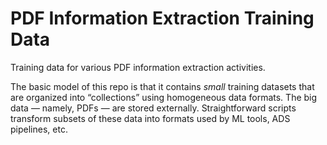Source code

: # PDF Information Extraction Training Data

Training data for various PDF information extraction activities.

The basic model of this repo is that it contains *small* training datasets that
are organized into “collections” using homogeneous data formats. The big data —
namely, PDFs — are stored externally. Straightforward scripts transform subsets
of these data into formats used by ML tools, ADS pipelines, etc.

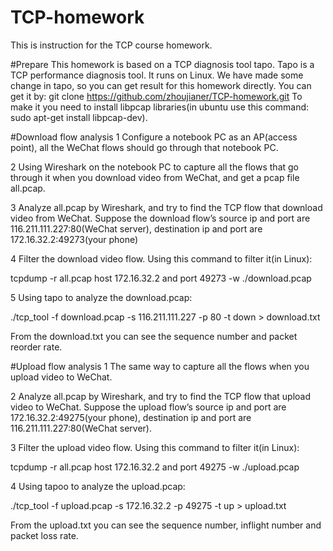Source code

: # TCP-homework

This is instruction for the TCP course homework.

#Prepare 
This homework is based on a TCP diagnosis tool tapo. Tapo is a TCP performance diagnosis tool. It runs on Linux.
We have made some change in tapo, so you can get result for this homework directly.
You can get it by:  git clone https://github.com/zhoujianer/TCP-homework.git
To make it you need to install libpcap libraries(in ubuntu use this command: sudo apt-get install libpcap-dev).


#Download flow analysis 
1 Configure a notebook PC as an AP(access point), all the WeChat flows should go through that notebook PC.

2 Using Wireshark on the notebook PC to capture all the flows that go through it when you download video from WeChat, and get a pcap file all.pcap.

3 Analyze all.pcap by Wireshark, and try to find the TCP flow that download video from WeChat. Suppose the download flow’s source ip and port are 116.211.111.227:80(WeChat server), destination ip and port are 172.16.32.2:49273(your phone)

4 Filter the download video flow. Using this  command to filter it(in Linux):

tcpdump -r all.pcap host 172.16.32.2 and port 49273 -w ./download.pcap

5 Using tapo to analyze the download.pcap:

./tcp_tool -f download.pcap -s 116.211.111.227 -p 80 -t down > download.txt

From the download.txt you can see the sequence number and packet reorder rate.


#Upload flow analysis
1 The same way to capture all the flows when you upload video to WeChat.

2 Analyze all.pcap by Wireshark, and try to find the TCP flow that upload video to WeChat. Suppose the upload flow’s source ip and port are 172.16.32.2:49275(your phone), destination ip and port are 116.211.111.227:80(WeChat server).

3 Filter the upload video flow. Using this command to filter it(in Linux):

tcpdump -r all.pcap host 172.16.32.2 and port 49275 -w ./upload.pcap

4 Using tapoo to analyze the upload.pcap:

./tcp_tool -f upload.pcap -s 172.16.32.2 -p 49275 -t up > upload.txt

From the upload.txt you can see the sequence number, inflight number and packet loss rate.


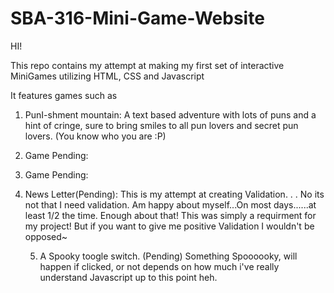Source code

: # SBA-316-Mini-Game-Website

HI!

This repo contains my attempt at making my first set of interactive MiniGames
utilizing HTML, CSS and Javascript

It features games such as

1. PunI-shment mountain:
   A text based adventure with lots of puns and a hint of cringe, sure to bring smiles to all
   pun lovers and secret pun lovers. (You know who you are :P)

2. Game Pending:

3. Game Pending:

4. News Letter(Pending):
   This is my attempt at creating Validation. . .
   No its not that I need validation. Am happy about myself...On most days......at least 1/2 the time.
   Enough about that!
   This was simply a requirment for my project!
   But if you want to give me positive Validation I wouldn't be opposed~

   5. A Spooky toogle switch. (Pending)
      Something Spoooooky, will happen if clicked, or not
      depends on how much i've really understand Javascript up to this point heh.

-.-.-

• _Assignment_
Looking only at the entries, count the lines that contain the word "formats", then state that count and nothing else.

• _Exercise result_
2